# [TRY IT]
Copy the lines below that contain "placed".

>>>>

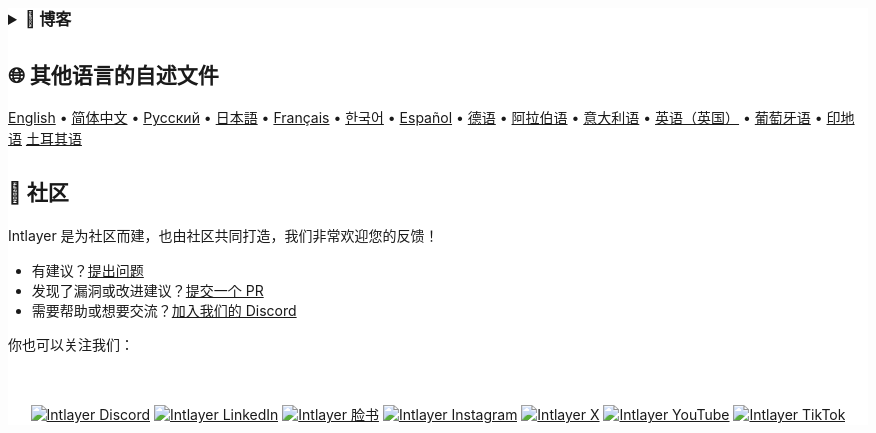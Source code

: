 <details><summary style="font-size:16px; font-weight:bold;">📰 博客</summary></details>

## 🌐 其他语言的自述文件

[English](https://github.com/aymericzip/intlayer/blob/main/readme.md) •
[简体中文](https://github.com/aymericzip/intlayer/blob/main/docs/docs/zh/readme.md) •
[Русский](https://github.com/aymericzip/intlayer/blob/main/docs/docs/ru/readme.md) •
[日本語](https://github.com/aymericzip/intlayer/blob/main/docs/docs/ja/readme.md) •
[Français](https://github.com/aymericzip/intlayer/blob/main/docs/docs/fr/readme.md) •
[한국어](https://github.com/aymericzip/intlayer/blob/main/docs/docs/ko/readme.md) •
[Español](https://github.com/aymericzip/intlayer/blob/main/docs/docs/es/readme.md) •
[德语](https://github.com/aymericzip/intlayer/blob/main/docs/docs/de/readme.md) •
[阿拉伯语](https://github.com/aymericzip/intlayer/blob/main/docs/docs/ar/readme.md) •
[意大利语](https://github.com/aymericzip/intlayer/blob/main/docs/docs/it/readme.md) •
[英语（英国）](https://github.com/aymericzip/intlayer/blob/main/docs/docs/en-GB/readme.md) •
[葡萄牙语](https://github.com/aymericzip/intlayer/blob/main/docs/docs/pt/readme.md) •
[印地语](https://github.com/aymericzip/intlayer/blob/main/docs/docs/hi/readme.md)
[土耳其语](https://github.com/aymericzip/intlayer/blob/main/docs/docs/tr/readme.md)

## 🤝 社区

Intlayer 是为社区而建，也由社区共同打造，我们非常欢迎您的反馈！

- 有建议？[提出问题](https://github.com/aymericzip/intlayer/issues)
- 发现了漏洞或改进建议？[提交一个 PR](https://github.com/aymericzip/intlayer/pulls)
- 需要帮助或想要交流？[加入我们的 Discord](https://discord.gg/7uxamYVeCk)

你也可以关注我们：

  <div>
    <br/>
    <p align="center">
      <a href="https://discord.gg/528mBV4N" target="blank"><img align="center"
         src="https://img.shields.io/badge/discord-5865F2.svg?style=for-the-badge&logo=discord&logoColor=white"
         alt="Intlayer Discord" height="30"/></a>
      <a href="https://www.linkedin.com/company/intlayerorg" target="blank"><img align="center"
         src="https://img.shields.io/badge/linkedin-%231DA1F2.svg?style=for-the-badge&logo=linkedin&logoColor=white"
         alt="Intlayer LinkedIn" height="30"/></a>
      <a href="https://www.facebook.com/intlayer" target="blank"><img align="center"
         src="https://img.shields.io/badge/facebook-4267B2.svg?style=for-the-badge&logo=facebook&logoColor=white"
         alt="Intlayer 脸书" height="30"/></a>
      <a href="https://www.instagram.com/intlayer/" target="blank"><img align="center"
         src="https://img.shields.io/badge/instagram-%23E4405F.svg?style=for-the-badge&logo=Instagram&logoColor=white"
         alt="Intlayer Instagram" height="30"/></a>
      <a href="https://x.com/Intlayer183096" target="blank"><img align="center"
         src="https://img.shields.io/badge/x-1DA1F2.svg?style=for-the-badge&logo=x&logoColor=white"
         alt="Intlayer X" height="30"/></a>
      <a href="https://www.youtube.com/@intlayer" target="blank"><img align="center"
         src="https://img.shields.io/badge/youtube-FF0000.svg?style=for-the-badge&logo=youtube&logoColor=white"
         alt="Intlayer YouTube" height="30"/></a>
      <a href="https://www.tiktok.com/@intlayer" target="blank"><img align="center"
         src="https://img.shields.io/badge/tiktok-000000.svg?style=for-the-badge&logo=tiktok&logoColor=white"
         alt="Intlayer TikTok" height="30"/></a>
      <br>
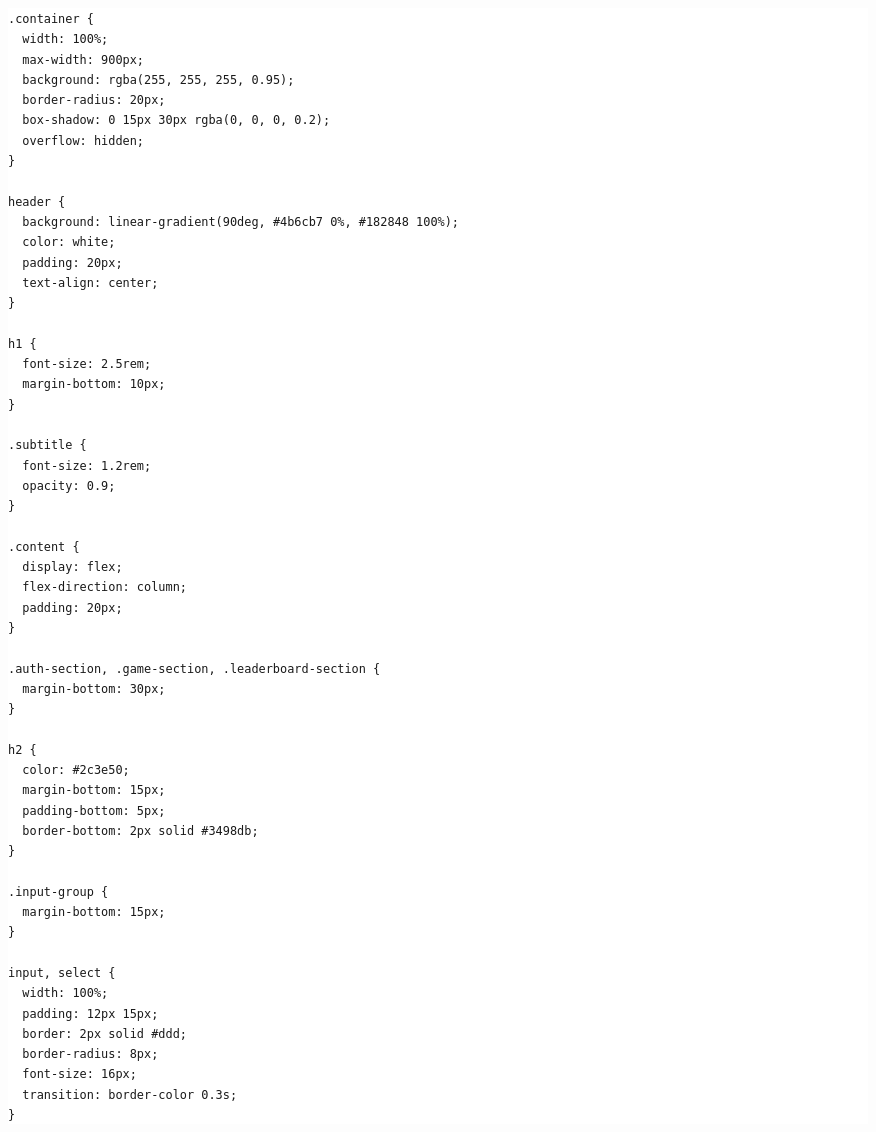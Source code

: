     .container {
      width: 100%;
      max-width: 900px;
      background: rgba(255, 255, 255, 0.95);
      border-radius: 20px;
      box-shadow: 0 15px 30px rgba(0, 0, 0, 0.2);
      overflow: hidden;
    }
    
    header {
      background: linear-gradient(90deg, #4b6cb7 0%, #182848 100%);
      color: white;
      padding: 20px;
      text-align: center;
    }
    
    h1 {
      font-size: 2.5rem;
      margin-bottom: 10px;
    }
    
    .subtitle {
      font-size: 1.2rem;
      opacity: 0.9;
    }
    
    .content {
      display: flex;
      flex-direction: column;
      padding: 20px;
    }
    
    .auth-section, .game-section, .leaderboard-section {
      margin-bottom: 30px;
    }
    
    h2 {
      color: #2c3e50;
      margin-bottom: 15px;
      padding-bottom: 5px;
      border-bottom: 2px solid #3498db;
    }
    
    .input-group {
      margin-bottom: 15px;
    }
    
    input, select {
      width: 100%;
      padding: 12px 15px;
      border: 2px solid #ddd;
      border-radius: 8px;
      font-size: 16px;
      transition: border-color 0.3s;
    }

<<<<
>>>>

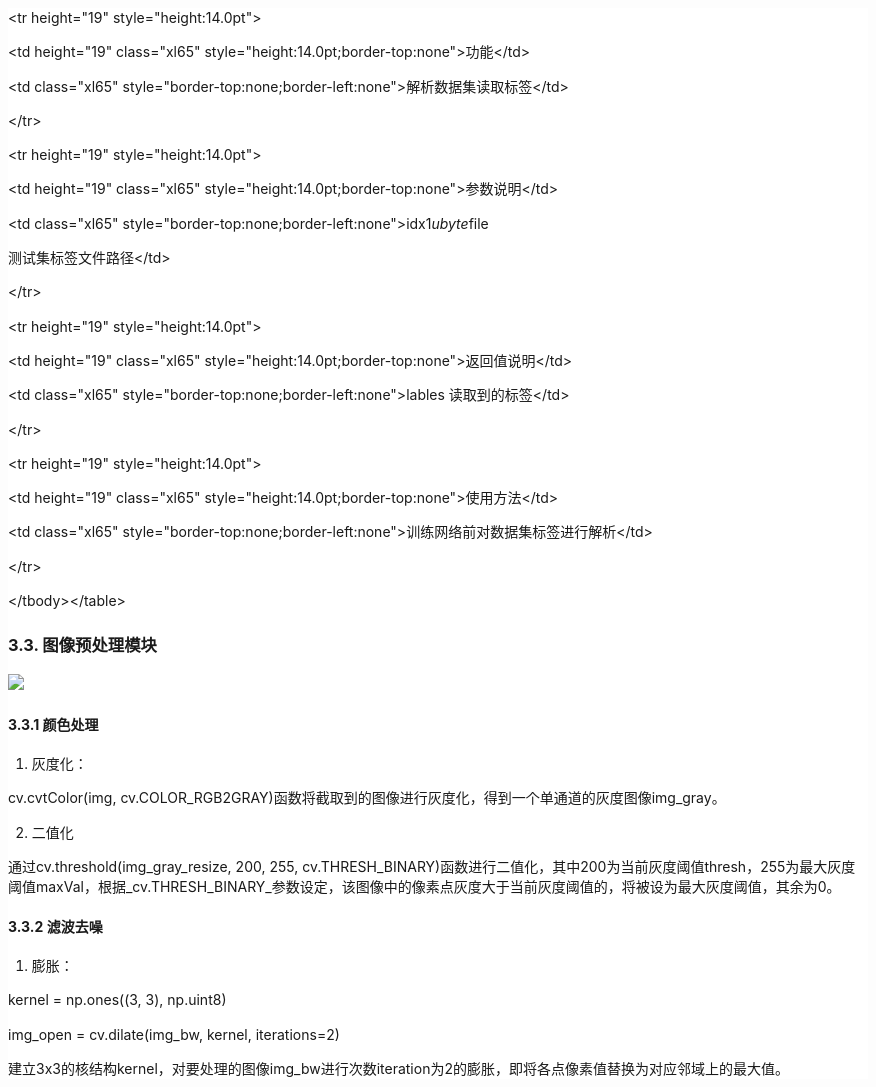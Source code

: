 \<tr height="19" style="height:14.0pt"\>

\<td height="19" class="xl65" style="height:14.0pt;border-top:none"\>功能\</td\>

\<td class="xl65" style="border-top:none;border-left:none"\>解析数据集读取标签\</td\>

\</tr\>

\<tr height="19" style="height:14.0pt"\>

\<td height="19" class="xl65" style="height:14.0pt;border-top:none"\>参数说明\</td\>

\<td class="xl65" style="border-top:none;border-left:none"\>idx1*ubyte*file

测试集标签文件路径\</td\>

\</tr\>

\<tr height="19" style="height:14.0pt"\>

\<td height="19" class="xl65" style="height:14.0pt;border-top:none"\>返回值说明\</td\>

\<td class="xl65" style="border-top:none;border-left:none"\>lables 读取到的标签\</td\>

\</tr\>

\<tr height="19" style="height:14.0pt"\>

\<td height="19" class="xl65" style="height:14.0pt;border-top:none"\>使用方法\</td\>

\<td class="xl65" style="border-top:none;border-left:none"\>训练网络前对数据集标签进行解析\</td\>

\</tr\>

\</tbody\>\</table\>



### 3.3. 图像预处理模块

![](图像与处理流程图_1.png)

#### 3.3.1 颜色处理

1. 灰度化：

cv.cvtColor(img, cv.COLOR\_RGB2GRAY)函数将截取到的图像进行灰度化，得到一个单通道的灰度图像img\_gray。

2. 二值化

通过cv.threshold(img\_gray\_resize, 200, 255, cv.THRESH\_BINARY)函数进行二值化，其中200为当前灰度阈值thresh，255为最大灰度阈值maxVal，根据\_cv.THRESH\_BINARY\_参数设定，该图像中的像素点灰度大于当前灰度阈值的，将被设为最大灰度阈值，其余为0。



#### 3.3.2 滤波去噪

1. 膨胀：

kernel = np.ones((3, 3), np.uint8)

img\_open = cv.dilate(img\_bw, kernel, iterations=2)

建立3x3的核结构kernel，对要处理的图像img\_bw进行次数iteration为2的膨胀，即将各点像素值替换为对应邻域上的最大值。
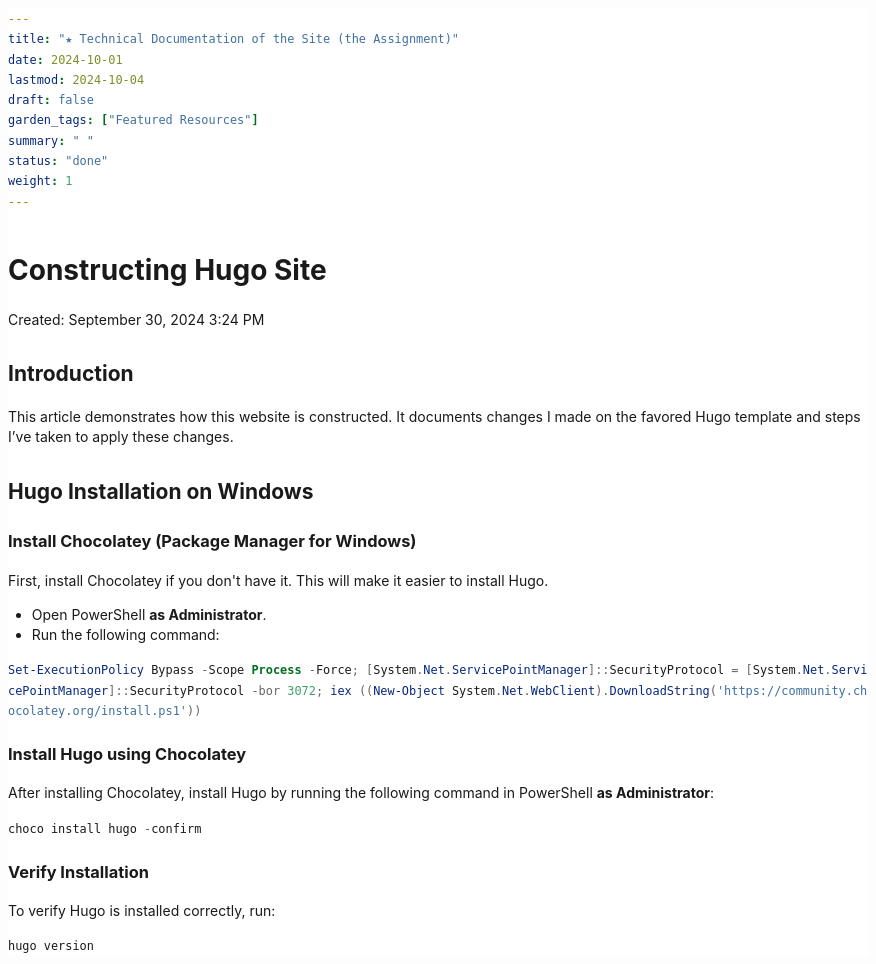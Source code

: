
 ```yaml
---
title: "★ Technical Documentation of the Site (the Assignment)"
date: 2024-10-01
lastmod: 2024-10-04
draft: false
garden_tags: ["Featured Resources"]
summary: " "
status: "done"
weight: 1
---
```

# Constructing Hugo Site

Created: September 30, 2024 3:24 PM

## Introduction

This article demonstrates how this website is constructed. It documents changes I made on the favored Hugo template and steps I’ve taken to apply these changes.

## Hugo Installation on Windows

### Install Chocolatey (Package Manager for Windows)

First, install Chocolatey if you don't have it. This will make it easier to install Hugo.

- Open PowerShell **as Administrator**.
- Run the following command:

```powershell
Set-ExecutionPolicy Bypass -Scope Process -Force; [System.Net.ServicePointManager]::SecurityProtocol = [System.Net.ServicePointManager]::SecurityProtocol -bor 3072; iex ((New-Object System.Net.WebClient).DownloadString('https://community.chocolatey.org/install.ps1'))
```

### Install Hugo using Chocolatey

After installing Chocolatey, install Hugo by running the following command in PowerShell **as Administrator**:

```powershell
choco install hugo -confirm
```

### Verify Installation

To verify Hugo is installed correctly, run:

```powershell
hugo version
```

<<<<
>>>>

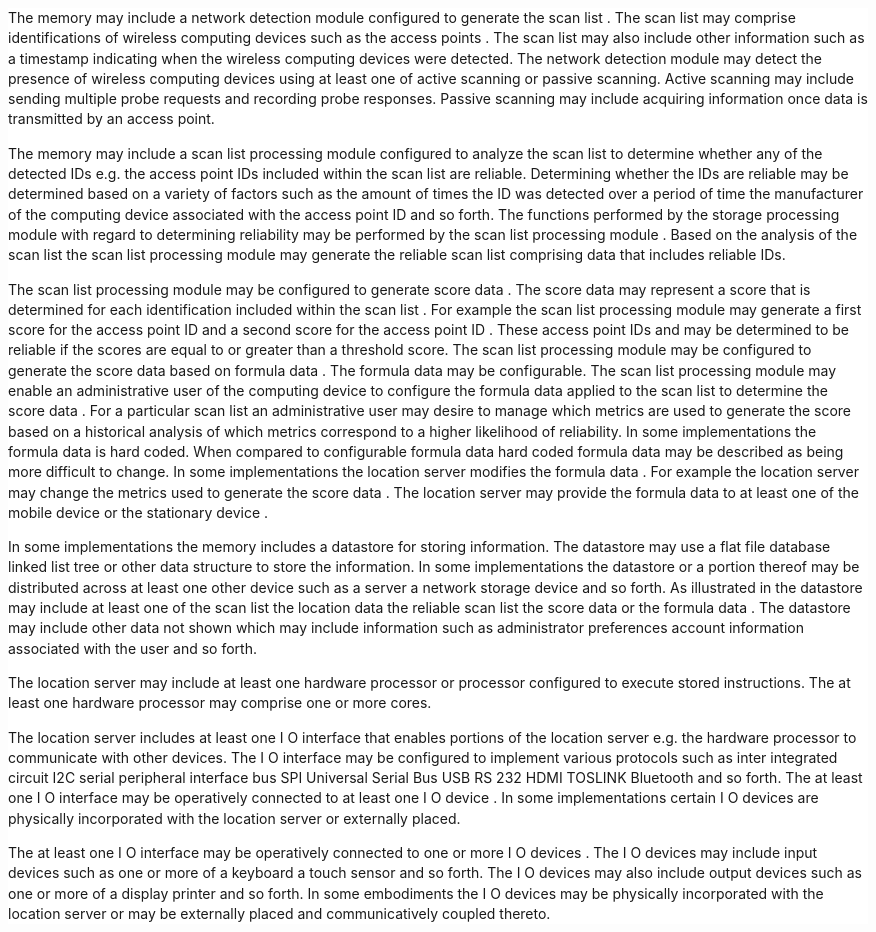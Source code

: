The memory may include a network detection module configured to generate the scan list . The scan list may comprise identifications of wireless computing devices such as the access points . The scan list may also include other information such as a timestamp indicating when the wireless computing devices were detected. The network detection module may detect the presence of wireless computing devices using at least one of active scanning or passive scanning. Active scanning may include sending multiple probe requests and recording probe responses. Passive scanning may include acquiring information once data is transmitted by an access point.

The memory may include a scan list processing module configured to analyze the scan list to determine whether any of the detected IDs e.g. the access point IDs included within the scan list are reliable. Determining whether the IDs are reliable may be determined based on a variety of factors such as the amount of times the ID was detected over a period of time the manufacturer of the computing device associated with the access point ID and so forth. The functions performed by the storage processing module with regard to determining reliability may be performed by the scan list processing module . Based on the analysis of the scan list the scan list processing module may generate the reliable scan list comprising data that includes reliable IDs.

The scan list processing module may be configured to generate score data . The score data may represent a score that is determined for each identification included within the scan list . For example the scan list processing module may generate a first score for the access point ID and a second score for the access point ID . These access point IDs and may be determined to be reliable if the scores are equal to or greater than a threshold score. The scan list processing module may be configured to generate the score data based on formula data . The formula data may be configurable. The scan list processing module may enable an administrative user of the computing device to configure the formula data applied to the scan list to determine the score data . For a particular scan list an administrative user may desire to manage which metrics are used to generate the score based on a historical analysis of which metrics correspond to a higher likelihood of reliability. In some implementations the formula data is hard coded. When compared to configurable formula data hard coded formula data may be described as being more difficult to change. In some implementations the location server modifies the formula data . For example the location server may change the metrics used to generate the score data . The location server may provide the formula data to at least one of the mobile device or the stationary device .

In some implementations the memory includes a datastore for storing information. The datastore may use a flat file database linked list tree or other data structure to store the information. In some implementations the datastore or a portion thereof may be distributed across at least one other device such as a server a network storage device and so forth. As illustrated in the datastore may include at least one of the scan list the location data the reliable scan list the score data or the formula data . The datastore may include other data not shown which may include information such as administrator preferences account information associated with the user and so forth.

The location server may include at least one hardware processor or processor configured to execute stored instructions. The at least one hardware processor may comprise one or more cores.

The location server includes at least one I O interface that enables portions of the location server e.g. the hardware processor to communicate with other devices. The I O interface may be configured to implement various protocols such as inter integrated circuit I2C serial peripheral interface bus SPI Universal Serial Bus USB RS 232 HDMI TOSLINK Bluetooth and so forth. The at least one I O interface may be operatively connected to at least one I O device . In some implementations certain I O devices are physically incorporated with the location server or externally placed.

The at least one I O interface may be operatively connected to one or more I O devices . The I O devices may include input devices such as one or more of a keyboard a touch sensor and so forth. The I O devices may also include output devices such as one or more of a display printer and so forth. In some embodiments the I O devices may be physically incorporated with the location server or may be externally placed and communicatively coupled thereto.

<<<<

# [WRITTEN ANSWER]
The location server includes at least one I O interface that enables portions of the location server e.g. the hardware processor to communicate with other devices. The I O interface may be configured to implement various protocols such as inter integrated circuit I2C serial peripheral interface bus SPI Universal Serial Bus USB RS 232 HDMI TOSLINK Bluetooth and so forth. The at least one I O interface may be operatively connected to at least one I O device . In some implementations certain I O devices are physically incorporated with the location server or externally placed.
The at least one I O interface may be operatively connected to one or more I O devices . The I O devices may include input devices such as one or more of a keyboard a touch sensor and so forth. The I O devices may also include output devices such as one or more of a display printer and so forth. In some embodiments the I O devices may be physically incorporated with the location server or may be externally placed and communicatively coupled thereto.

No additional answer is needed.